What needs to be done =
Across the listing, how many lines contain "Windows"? The reply is the number alone.

Records to process =

####################

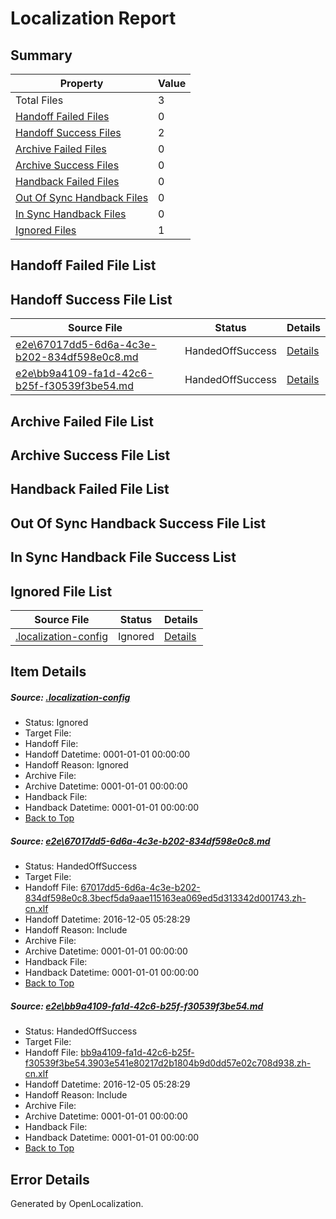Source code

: # <a name='report-top'></a> Localization Report

## Summary
 Property | Value 
 -------- | ----- 
 Total Files | 3
[ Handoff Failed Files ](#handoff-failed-list)| 0
[ Handoff Success Files ](#handoff-success-list)| 2
[ Archive Failed Files ](#archive-failed-list)| 0
[ Archive Success Files ](#archive-success-list)| 0
[ Handback Failed Files ](#handback-failed-list)| 0
[ Out Of Sync Handback Files ](#outofsync-handback-success-list)| 0
[ In Sync Handback Files ](#insync-handback-success-list)| 0
[ Ignored Files ](#ignored-list)| 1

## <a name='handoff-failed-list'></a> Handoff Failed File List

## <a name='handoff-success-list'></a> Handoff Success File List
 Source File | Status | Details 
 ----------- | ------ | ------- 
 [e2e\67017dd5-6d6a-4c3e-b202-834df598e0c8.md](https://github.com/OpenLocalizationTestOrg/ol-test0/blob/2a4a4ee568c938e1f15c98e7c700334ad05b56a2/e2e/67017dd5-6d6a-4c3e-b202-834df598e0c8.md) | HandedOffSuccess | [Details](#7df3d44fc37bd5db590ecfd0998adbc82579c9901)
 [e2e\bb9a4109-fa1d-42c6-b25f-f30539f3be54.md](https://github.com/OpenLocalizationTestOrg/ol-test0/blob/2a4a4ee568c938e1f15c98e7c700334ad05b56a2/e2e/bb9a4109-fa1d-42c6-b25f-f30539f3be54.md) | HandedOffSuccess | [Details](#1ab51ad60ab6cdd9dea2597a4edce157d2a4da962)

## <a name='archive-failed-list'></a> Archive Failed File List

## <a name='archive-success-list'></a> Archive Success File List

## <a name='handback-failed-list'></a> Handback Failed File List

## <a name='outofsync-handback-success-list'></a> Out Of Sync Handback Success File List

## <a name='insync-handback-success-list'></a> In Sync Handback File Success List

## <a name='ignored-list'></a> Ignored File List
 Source File | Status | Details 
 ----------- | ------ | ------- 
 [.localization-config](https://github.com/OpenLocalizationTestOrg/ol-test0/blob/2a4a4ee568c938e1f15c98e7c700334ad05b56a2/.localization-config) | Ignored | [Details](#c268a05ecaa7ec85942ed632c29928ee5bd6da8d0)

## Item Details
##### <a name='c268a05ecaa7ec85942ed632c29928ee5bd6da8d0'></a> Source: [.localization-config](https://github.com/OpenLocalizationTestOrg/ol-test0/blob/2a4a4ee568c938e1f15c98e7c700334ad05b56a2/.localization-config)
* Status: Ignored
* Target File: 
* Handoff File: 
* Handoff Datetime: 0001-01-01 00:00:00
* Handoff Reason: Ignored
* Archive File: 
* Archive Datetime: 0001-01-01 00:00:00
* Handback File: 
* Handback Datetime: 0001-01-01 00:00:00
* [Back to Top](#report-top)

##### <a name='7df3d44fc37bd5db590ecfd0998adbc82579c9901'></a> Source: [e2e\67017dd5-6d6a-4c3e-b202-834df598e0c8.md](https://github.com/OpenLocalizationTestOrg/ol-test0/blob/2a4a4ee568c938e1f15c98e7c700334ad05b56a2/e2e/67017dd5-6d6a-4c3e-b202-834df598e0c8.md)
* Status: HandedOffSuccess
* Target File: 
* Handoff File: [67017dd5-6d6a-4c3e-b202-834df598e0c8.3becf5da9aae115163ea069ed5d313342d001743.zh-cn.xlf](https://github.com/OpenLocalizationTestOrg/ol-test0-handoff/blob/a993e68d03ee9e9357ad9d8b2181d4e304a45e5d/ol-handoff/OpenLocalizationTestOrg/ol-test0-zhcn/shujia/ht/67017dd5-6d6a-4c3e-b202-834df598e0c8.3becf5da9aae115163ea069ed5d313342d001743.zh-cn.xlf)
* Handoff Datetime: 2016-12-05 05:28:29
* Handoff Reason: Include
* Archive File: 
* Archive Datetime: 0001-01-01 00:00:00
* Handback File: 
* Handback Datetime: 0001-01-01 00:00:00
* [Back to Top](#report-top)

##### <a name='1ab51ad60ab6cdd9dea2597a4edce157d2a4da962'></a> Source: [e2e\bb9a4109-fa1d-42c6-b25f-f30539f3be54.md](https://github.com/OpenLocalizationTestOrg/ol-test0/blob/2a4a4ee568c938e1f15c98e7c700334ad05b56a2/e2e/bb9a4109-fa1d-42c6-b25f-f30539f3be54.md)
* Status: HandedOffSuccess
* Target File: 
* Handoff File: [bb9a4109-fa1d-42c6-b25f-f30539f3be54.3903e541e80217d2b1804b9d0dd57e02c708d938.zh-cn.xlf](https://github.com/OpenLocalizationTestOrg/ol-test0-handoff/blob/a993e68d03ee9e9357ad9d8b2181d4e304a45e5d/ol-handoff/OpenLocalizationTestOrg/ol-test0-zhcn/shujia/ht/bb9a4109-fa1d-42c6-b25f-f30539f3be54.3903e541e80217d2b1804b9d0dd57e02c708d938.zh-cn.xlf)
* Handoff Datetime: 2016-12-05 05:28:29
* Handoff Reason: Include
* Archive File: 
* Archive Datetime: 0001-01-01 00:00:00
* Handback File: 
* Handback Datetime: 0001-01-01 00:00:00
* [Back to Top](#report-top)


## Error Details

Generated by OpenLocalization.
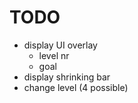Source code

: # TODO

- display UI overlay
  - level nr
  - goal
- display shrinking bar
- change level (4 possible)
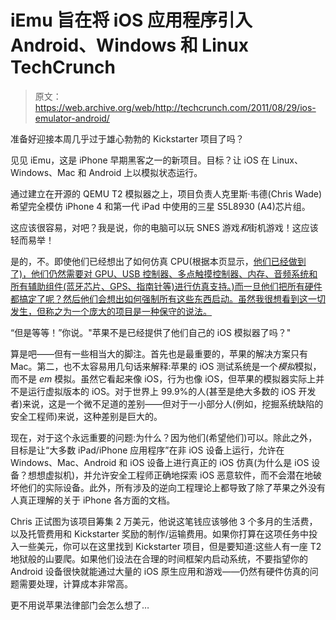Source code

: # iEmu 旨在将 iOS 应用程序引入 Android、Windows 和 Linux TechCrunch

> 原文：<https://web.archive.org/web/http://techcrunch.com/2011/08/29/ios-emulator-android/>

准备好迎接本周几乎过于雄心勃勃的 Kickstarter 项目了吗？

见见 iEmu，这是 iPhone 早期黑客之一的新项目。目标？让 iOS 在 Linux、Windows、Mac 和 Android 上以模拟状态运行。

通过建立在开源的 QEMU T2 模拟器之上，项目负责人克里斯·韦德(Chris Wade)希望完全模仿 iPhone 4 和第一代 iPad 中使用的三星 S5L8930 (A4)芯片组。

这应该很容易，对吧？我是说，你的电脑可以玩 SNES 游戏*和*街机游戏！这应该轻而易举！

是的，不。即使他们已经想出了如何仿真 CPU(根据本页显示，[他们已经做到了)，他们仍然需要对 GPU、USB 控制器、多点触摸控制器、内存、音频系统和所有辅助组件(蓝牙芯片、GPS、指南针等)进行仿真支持。)而一旦他们把所有硬件都搞定了呢？然后他们会想出如何强制所有这些东西启动。虽然我很想看到这一切发生，但称之为一个庞大的项目是一种保守的说法。](https://web.archive.org/web/20230204223627/http://www.iemu.org/index.php/IEmu_Development_Status)

“但是等等！”你说。"苹果不是已经提供了他们自己的 iOS 模拟器了吗？"

算是吧——但有一些相当大的脚注。首先也是最重要的，苹果的解决方案只有 Mac。第二，也不太容易用几句话来解释:苹果的 iOS 测试系统是一个*模拟*模拟，而不是 *em* 模拟。虽然它看起来像 iOS，行为也像 iOS，但苹果的模拟器实际上并不是运行虚拟版本的 iOS。对于世界上 99.9%的人(甚至是绝大多数的 iOS 开发者)来说，这是一个微不足道的差别——但对于一小部分人(例如，挖掘系统缺陷的安全工程师)来说，这种差别是巨大的。

现在，对于这个永远重要的问题:为什么？因为他们(希望他们)可以。除此之外，目标是让“大多数 iPad/iPhone 应用程序”在非 iOS 设备上运行，允许在 Windows、Mac、Android 和 iOS 设备上进行真正的 iOS 仿真(为什么是 iOS 设备？想想虚拟机)，并允许安全工程师正确地探索 iOS 恶意软件，而不会潜在地破坏他们的实际设备。此外，所有涉及的逆向工程理论上都导致了除了苹果之外没有人真正理解的关于 iPhone 各方面的文档。

Chris 正试图为该项目筹集 2 万美元，他说这笔钱应该够他 3 个多月的生活费，以及托管费用和 Kickstarter 奖励的制作/运输费用。如果你打算在这项任务中投入一些美元，你可以在这里找到 Kickstarter 项目，但是要知道:这些人有一座 T2 地狱般的山要爬。如果他们设法在合理的时间框架内启动系统，不要指望你的 Android 设备很快就能通过大量的 iOS 原生应用和游戏——仍然有硬件仿真的问题需要处理，计算成本非常高。

更不用说苹果法律部门会怎么想了…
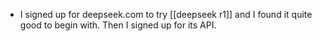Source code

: - I signed up for deepseek.com to try [[deepseek r1]] and I found it quite good to begin with. Then I signed up for its API.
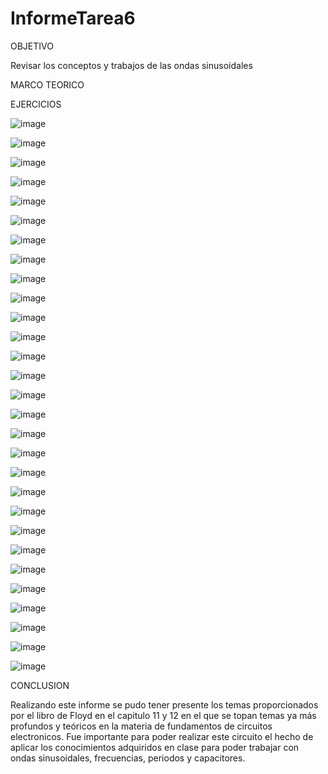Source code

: # InformeTarea6

OBJETIVO

Revisar los conceptos y trabajos de las ondas sinusoidales

MARCO TEORICO



EJERCICIOS

![image](https://user-images.githubusercontent.com/116833736/213070041-380a9ef0-a92e-45cd-9772-1facc24f4d1c.png)

![image](https://user-images.githubusercontent.com/116833736/213070044-5afcbec2-ae57-4cb2-b185-1632857eaffb.png)

![image](https://user-images.githubusercontent.com/116833736/213070054-0dfd7505-2b28-4e78-8180-94d50de5d59b.png)

![image](https://user-images.githubusercontent.com/116833736/213070066-b8b387a9-8d63-4e45-a4a6-34ac8d783fbc.png)

![image](https://user-images.githubusercontent.com/116833736/213070072-db399da7-824e-471a-ba9e-3279a4695d4b.png)

![image](https://user-images.githubusercontent.com/116833736/213070078-dc60cb71-a6b8-4ca1-9270-0ab2cfef7aa5.png)

![image](https://user-images.githubusercontent.com/116833736/213070086-3e959465-fda0-4397-bea2-da9cd0c83632.png)

![image](https://user-images.githubusercontent.com/116833736/213070105-056459b0-7eab-48ae-8935-bddbfdb14eaf.png)

![image](https://user-images.githubusercontent.com/116833736/213070116-44f5d020-accc-4772-9b76-699ba8c383a4.png)

![image](https://user-images.githubusercontent.com/116833736/213070129-877a4255-d50e-4929-b324-e51ebf377f5b.png)

![image](https://user-images.githubusercontent.com/116833736/213070140-93dd0671-637a-41ad-9d0e-3eac99f48fd4.png)

![image](https://user-images.githubusercontent.com/116833736/213070148-977f78ee-b79b-4650-bf90-864fce7aa910.png)

![image](https://user-images.githubusercontent.com/116833736/213070162-53b97314-acc2-43c5-b0da-9c43282c23d5.png)

![image](https://user-images.githubusercontent.com/116833736/213070204-14be95aa-3028-4dcb-bba0-d4e4e5d0cbec.png)

![image](https://user-images.githubusercontent.com/116833736/213070208-6436e47b-76a6-4914-b554-28928b96da0a.png)

![image](https://user-images.githubusercontent.com/116833736/213070214-c1d95059-bb91-4b19-9299-2efa85e2a899.png)

![image](https://user-images.githubusercontent.com/116833736/213070224-52dd02c6-378e-454a-86a2-5cd79cc7b4d9.png)

![image](https://user-images.githubusercontent.com/116833736/213070225-5c45cc0c-e88e-4628-a25a-b29b2c5a2fda.png)

![image](https://user-images.githubusercontent.com/116833736/213070233-a2a7643d-69a0-4a81-81a8-12ef99722cde.png)

![image](https://user-images.githubusercontent.com/116833736/213070243-a88ffe8e-35ec-4325-9b88-d5b20ca8f3df.png)

![image](https://user-images.githubusercontent.com/116833736/213070245-a4eea065-9ff5-46d5-a6b3-2ed93296627a.png)

![image](https://user-images.githubusercontent.com/116833736/213070255-77d4a794-f8e8-465e-92f3-faadbd30003e.png)

![image](https://user-images.githubusercontent.com/116833736/213070259-07357bff-0a5e-4998-b540-c708909bbb2d.png)

![image](https://user-images.githubusercontent.com/116833736/213070267-dd6459d3-0a11-4cb5-b579-78707ed5fda0.png)

![image](https://user-images.githubusercontent.com/116833736/213070271-cbbc6bf4-b6cf-43de-8b13-2ba8ed3854dc.png)

![image](https://user-images.githubusercontent.com/116833736/213070280-77ebdc93-2882-47dc-87ab-f2ae7a0e0931.png)

![image](https://user-images.githubusercontent.com/116833736/213070282-abefbcca-2bd9-4782-a9f1-db3bf5268dd4.png)

![image](https://user-images.githubusercontent.com/116833736/213070286-d2de36e4-9cb4-485b-9c31-b472c47c44db.png)

![image](https://user-images.githubusercontent.com/116833736/213070290-0f285665-ec48-41fc-9f63-033d96a4bfc1.png)

CONCLUSION

Realizando este informe se pudo tener presente los temas proporcionados por el libro de Floyd en el capitulo 11 y 12 en el que se topan temas ya más profundos y teóricos en la materia de fundamentos de circuitos electronicos. Fue importante para poder realizar este circuito el hecho de aplicar los conocimientos adquiridos en clase para poder trabajar con ondas sinusoidales, frecuencias, periodos y capacitores.
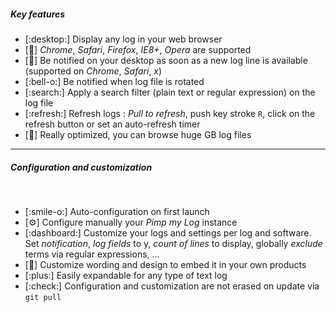 ##### Key features

- [:desktop:] Display any log in your web browser
- [:compass:] *Chrome*, *Safari*, *Firefox*, *IE8+*, *Opera* are supported
- [:bell:] Be notified on your desktop as soon as a new log line is available (supported on *Chrome*, *Safari*, *x*)
- [:bell-o:] Be notified when log file is rotated
- [:search:] Apply a search filter (plain text or regular expression) on the log file
- [:refresh:] Refresh logs : *Pull to refresh*, push key stroke `R`, click on the refresh button or set an auto-refresh timer
- [:rocket:] Really optimized, you can browse huge GB log files 

---

##### Configuration and customization

<br/>

- [:smile-o:] Auto-configuration on first launch
- [:gear:] Configure manually your *Pimp my Log* instance
- [:dashboard:] Customize your logs and settings per log and software. Set *notification*, *log fields* to y, *count of lines* to display, globally *exclude* terms via regular expressions, ...
- [:gift:] Customize wording and design to embed it in your own products
- [:plus:] Easily expandable for any type of text log
- [:check:] Configuration and customization are not erased on update via `git pull`
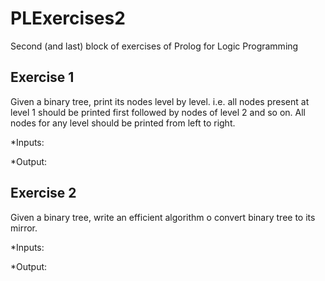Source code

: # PLExercises2

Second (and last) block of exercises of Prolog for Logic Programming

## Exercise 1

Given a binary tree, print its nodes level by level. i.e. all nodes present
at level 1 should be printed first followed by nodes of level 2 and so on.
All nodes for any level should be printed from left to right.

*Inputs:

*Output:

## Exercise 2

Given a binary tree, write an efficient algorithm o convert binary tree
to its mirror.

*Inputs:

*Output:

####################

Response =
3